▸ **The task**
Look through the material and tally each line bearing the word "will". Give only the total.

▸ **Information**
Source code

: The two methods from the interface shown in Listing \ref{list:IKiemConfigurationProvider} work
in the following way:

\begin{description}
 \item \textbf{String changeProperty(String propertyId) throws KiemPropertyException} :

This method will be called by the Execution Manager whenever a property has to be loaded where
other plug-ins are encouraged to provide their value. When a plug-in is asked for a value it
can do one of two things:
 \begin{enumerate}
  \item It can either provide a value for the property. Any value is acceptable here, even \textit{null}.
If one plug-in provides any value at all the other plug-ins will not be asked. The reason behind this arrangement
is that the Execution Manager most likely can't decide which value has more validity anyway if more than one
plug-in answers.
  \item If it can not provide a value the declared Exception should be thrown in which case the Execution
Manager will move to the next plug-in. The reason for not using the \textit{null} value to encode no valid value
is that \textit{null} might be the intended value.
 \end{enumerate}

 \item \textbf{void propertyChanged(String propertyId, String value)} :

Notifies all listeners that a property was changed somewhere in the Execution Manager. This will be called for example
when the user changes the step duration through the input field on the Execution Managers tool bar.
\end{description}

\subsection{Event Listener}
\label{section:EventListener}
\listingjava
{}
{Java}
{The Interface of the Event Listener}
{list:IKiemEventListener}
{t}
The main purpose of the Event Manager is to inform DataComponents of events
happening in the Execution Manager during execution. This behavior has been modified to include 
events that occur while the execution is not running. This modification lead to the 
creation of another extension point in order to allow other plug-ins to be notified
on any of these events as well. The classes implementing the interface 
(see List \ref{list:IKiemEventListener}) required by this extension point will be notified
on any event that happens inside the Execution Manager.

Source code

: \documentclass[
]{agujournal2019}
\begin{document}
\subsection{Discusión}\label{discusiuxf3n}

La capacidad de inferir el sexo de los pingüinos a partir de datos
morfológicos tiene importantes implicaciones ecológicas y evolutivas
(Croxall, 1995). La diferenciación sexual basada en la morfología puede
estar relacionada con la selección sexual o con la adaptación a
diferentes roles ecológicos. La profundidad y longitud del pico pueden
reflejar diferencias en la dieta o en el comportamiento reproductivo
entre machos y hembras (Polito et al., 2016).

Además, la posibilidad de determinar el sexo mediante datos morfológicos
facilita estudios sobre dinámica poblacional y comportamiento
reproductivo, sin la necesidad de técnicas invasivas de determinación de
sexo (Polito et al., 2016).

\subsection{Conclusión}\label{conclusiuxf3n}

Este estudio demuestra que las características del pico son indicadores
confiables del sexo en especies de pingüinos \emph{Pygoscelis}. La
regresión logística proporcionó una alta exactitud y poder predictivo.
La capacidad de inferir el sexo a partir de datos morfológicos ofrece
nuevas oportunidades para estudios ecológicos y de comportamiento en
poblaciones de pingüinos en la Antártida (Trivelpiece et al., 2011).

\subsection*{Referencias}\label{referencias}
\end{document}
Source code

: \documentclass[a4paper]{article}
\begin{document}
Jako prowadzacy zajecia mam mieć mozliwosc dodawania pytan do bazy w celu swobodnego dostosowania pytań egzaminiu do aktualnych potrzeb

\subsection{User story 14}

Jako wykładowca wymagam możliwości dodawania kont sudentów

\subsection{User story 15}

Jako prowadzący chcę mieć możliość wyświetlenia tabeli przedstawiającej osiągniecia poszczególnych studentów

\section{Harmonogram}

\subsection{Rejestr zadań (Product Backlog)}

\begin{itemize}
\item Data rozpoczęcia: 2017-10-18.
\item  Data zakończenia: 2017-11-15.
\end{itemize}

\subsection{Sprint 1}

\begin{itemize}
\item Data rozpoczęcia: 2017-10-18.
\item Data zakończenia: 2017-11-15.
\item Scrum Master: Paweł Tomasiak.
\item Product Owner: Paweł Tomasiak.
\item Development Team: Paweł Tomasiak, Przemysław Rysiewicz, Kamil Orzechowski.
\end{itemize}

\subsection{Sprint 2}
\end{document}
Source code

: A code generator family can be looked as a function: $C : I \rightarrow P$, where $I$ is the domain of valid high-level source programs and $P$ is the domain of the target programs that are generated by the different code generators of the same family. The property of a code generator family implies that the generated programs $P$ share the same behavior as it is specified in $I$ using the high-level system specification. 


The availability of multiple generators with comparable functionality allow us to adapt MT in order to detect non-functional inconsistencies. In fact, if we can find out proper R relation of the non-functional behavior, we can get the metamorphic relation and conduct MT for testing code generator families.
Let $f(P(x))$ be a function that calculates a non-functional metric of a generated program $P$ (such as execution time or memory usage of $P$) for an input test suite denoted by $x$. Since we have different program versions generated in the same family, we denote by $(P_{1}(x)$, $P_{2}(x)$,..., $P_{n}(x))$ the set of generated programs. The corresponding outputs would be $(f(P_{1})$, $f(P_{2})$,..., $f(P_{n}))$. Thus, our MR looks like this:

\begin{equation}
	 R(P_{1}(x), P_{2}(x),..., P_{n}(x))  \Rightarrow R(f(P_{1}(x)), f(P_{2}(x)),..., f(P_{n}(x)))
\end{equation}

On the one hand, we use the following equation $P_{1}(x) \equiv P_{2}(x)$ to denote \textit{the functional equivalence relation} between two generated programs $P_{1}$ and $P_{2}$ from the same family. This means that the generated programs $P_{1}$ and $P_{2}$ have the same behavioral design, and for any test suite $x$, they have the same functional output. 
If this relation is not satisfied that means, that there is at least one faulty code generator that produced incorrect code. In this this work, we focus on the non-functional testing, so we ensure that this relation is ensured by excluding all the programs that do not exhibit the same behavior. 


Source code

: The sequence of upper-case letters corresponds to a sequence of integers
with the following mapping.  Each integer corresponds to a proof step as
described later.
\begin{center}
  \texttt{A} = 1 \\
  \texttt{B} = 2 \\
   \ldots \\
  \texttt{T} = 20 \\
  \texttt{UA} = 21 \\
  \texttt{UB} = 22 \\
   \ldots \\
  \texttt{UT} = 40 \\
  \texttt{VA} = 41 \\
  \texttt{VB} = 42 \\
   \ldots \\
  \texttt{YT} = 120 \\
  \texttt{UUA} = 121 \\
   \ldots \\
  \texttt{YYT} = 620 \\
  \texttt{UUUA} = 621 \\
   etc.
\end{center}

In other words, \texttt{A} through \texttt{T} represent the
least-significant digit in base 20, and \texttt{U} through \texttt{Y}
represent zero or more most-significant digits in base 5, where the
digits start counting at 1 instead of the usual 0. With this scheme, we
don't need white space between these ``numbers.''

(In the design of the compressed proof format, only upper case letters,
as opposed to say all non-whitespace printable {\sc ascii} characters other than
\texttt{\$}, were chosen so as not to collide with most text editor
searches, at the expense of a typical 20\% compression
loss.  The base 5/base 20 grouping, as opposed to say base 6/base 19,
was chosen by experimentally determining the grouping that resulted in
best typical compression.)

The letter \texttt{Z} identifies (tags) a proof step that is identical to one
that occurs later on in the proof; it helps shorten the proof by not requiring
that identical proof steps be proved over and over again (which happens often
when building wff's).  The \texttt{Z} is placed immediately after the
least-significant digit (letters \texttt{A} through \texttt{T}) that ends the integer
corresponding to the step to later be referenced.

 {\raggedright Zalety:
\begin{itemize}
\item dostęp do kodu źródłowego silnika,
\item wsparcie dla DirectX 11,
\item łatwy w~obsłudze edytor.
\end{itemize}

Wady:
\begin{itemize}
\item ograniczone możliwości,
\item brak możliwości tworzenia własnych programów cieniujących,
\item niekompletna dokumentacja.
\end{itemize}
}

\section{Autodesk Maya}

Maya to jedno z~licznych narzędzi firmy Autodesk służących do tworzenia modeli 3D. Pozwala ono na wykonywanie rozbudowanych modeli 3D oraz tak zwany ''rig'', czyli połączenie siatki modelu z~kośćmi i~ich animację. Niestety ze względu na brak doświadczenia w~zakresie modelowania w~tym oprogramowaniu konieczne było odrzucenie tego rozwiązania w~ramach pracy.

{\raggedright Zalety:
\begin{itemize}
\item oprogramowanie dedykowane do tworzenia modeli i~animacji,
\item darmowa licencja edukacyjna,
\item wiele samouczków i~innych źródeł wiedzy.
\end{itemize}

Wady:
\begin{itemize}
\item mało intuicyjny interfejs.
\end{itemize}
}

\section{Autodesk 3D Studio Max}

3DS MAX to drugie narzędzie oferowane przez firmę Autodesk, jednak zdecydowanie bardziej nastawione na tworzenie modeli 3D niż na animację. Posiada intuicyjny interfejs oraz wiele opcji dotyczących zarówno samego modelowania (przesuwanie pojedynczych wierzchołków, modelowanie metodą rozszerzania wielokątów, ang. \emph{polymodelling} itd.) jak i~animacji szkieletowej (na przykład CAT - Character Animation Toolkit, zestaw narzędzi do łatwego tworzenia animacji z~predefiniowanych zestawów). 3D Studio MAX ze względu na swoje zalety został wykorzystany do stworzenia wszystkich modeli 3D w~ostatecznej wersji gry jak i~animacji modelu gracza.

▸ **Result of this exercise**
5